I used to love going out. And really, I still love it. Sometimes. A well-earned girls’ night or a date with my husband are the things I daydream about when I’m sitting on my living room floor covered in Cheerios and folding the same pile of washing for the third time that day. Because toddlers don’t enjoy snacks as much if they aren’t throwing them at their mums while eating, and because piles of folded laundry are much more fun for small people when they’ve been dismantled and strewn all over the floor.
And yet, and yet! While a night on the town is always a treat, I’m not so up for frequent hangouts anymore. Even when a babysitter can be found, and despite the fact that my husband is pretty much always up to watch the kid solo and let me have a night off, I don’t often want one. Am I nuts? Maybe, but often when I have something on the calendar, it feels a little bit like a storm cloud hanging over my head.
Why? Days as a working stay-at-home mum are spent balancing every hour among separate pulls — healthy meal prep, household jobs, running errands, fun activities, work deadlines. Even though I do spend a lot of time with my toddler, many nights I go to bed feeling like I should have actually enjoyed more of it. Shouldn’t have turned on that TV show for her so I could get through a work call. Shouldn’t have spent half an hour reorganising a random wardrobe while she napped when I could have been doing the dishes that confront me when I go downstairs for a midnight snack. Should I have been more in the moment with her during the day.
But at night, when my husband has come home and the dinner has been served, when the pyjamas are on and the cuddling commences, I feel so full of love and satisfaction. Our end-of-the-day routine makes all the chaos worth it. Hanging out with my little family is the kind of chill time I never knew I was missing until I had it. And call me a sappy loser, but my mind often wanders to how few nights like this I have left.
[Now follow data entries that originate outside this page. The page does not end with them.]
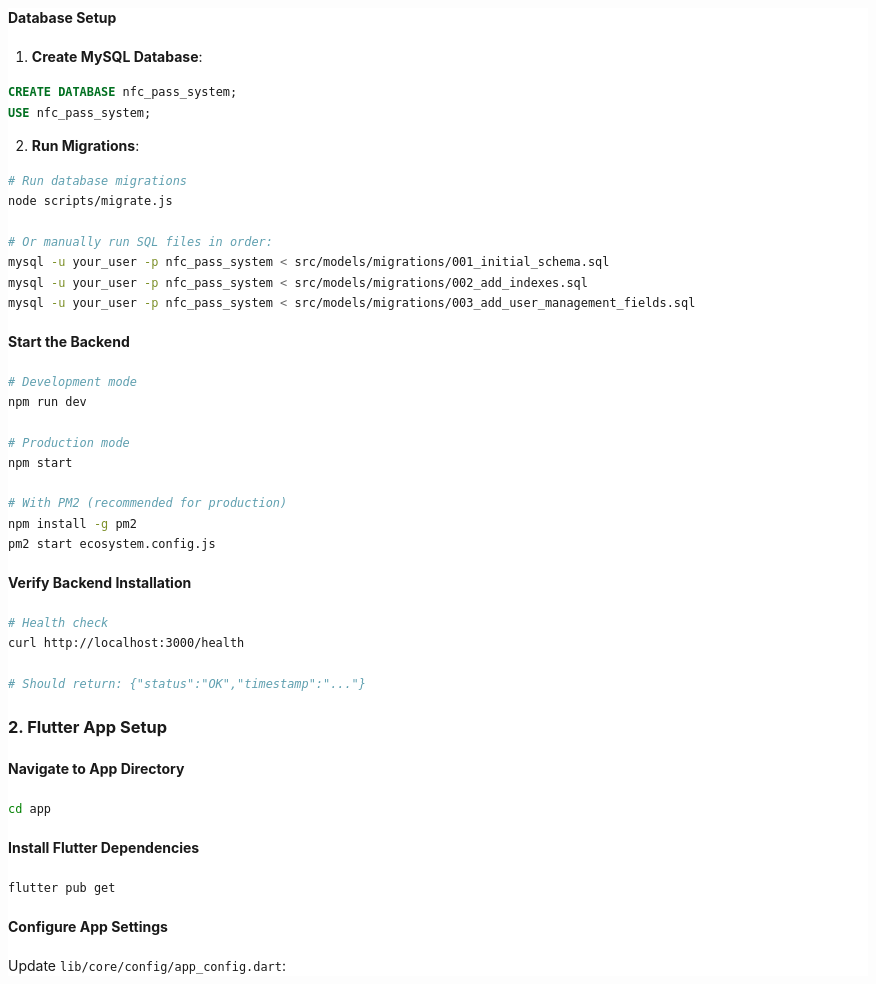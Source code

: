 #### Database Setup

1. **Create MySQL Database**:
```sql
CREATE DATABASE nfc_pass_system;
USE nfc_pass_system;
```

2. **Run Migrations**:
```bash
# Run database migrations
node scripts/migrate.js

# Or manually run SQL files in order:
mysql -u your_user -p nfc_pass_system < src/models/migrations/001_initial_schema.sql
mysql -u your_user -p nfc_pass_system < src/models/migrations/002_add_indexes.sql
mysql -u your_user -p nfc_pass_system < src/models/migrations/003_add_user_management_fields.sql
```

#### Start the Backend
```bash
# Development mode
npm run dev

# Production mode
npm start

# With PM2 (recommended for production)
npm install -g pm2
pm2 start ecosystem.config.js
```

#### Verify Backend Installation
```bash
# Health check
curl http://localhost:3000/health

# Should return: {"status":"OK","timestamp":"..."}
```

### 2. Flutter App Setup

#### Navigate to App Directory
```bash
cd app
```

#### Install Flutter Dependencies
```bash
flutter pub get
```

#### Configure App Settings
Update `lib/core/config/app_config.dart`:
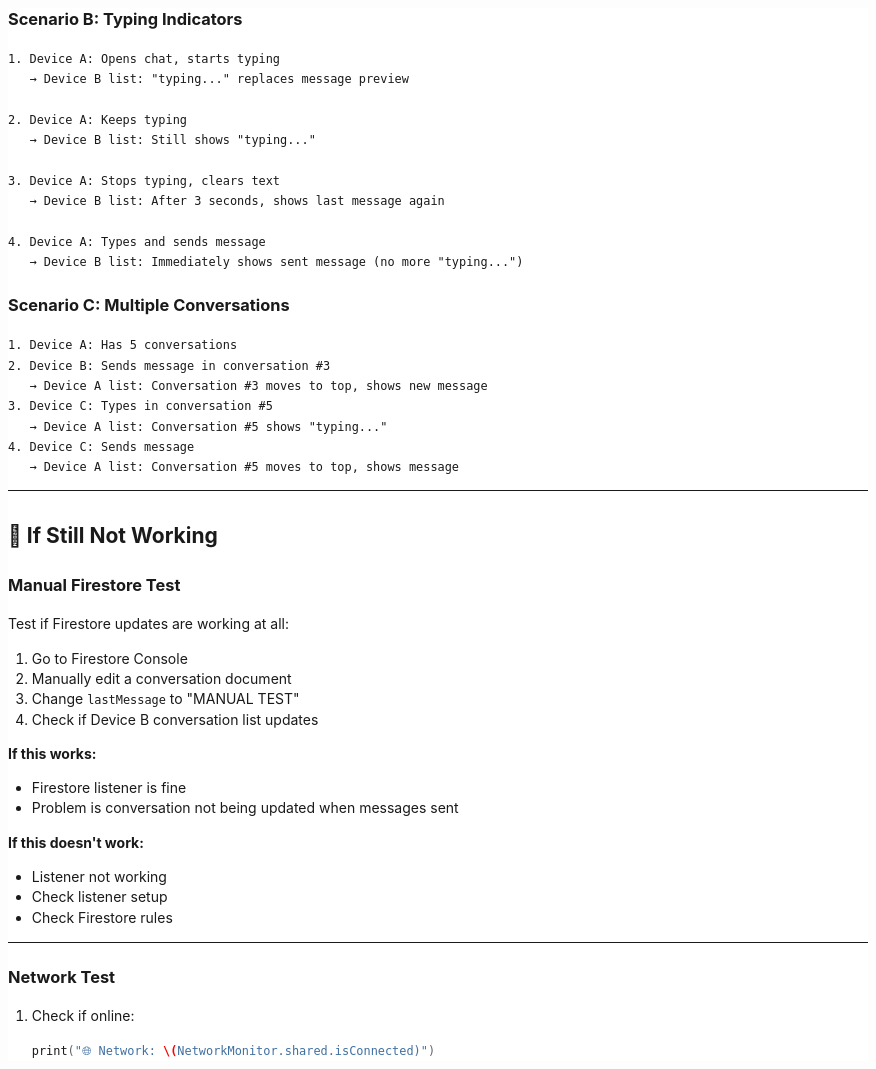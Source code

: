 ### Scenario B: Typing Indicators
```
1. Device A: Opens chat, starts typing
   → Device B list: "typing..." replaces message preview
   
2. Device A: Keeps typing
   → Device B list: Still shows "typing..."
   
3. Device A: Stops typing, clears text
   → Device B list: After 3 seconds, shows last message again
   
4. Device A: Types and sends message
   → Device B list: Immediately shows sent message (no more "typing...")
```

### Scenario C: Multiple Conversations
```
1. Device A: Has 5 conversations
2. Device B: Sends message in conversation #3
   → Device A list: Conversation #3 moves to top, shows new message
3. Device C: Types in conversation #5
   → Device A list: Conversation #5 shows "typing..."
4. Device C: Sends message
   → Device A list: Conversation #5 moves to top, shows message
```

---

## 🔧 If Still Not Working

### **Manual Firestore Test**

Test if Firestore updates are working at all:

1. Go to Firestore Console
2. Manually edit a conversation document
3. Change `lastMessage` to "MANUAL TEST"
4. Check if Device B conversation list updates

**If this works:**
- Firestore listener is fine
- Problem is conversation not being updated when messages sent

**If this doesn't work:**
- Listener not working
- Check listener setup
- Check Firestore rules

---

### **Network Test**

1. Check if online:
   ```swift
   print("🌐 Network: \(NetworkMonitor.shared.isConnected)")
   ```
Soon, she won’t find all the comfort and joy she needs in the world while sitting on my lap. One day I’ll blink and she’ll be asking for the keys to my car so she can go pick up her friends. One day not long after that, she’ll move out and nights like these will be a thing of the distant past.
It’s not that I begrudge my little girl for growing, but just that I want to enjoy as much of the time as I can with her, now. Yes, toddlers are exhausting. Sure, there are plenty of times when all I want in the world is to throw on a pair of heels and have a glass of wine (or two!) without even the remote possibility of having to change a nappy that night. Some nights. But very few. Because for the most part, I would rather be here, where I’m needed and wanted.
There are over 100 ways to explain away a turn-downed night out. Blaming the baby is of course the most popular, and that can be done via feigned illness, exaggerated teething issues, and/or a general lack of sleep. Or trouble finding a babysitter can be claimed, of course. I’ve done it all to get out of a plan I never intended to make, or got backed into, and admitting this fills me with shame. Maybe I’m not a great friend anymore, or maybe I just need to be more selective about when I make my escapes.
Recently I’ve stopped cancelling and have learned to be upfront and say no when I know I have too much going on that month and will prefer not to go. And I still do make fun adult plans, sometimes, because I do love my friends and I do look forward to alone time with my husband. I cherish these needed breaks when they come and I’m up for it. But usually I’m just not.
Most nights, the agenda I prefer includes a family meal at home, music playing in the kitchen, and the dog begging at our feet for scraps from the table. Flannel pyjamas and dim lights on while we wrap up in blankets and read a book or watch something on TV that she likes. The simple life, maybe much simpler than I ever dreamed it would be. It might not be glamorous, but these are the moments I’ll miss later on. So, please forgive me for not making it out tonight — I have somewhere else to be.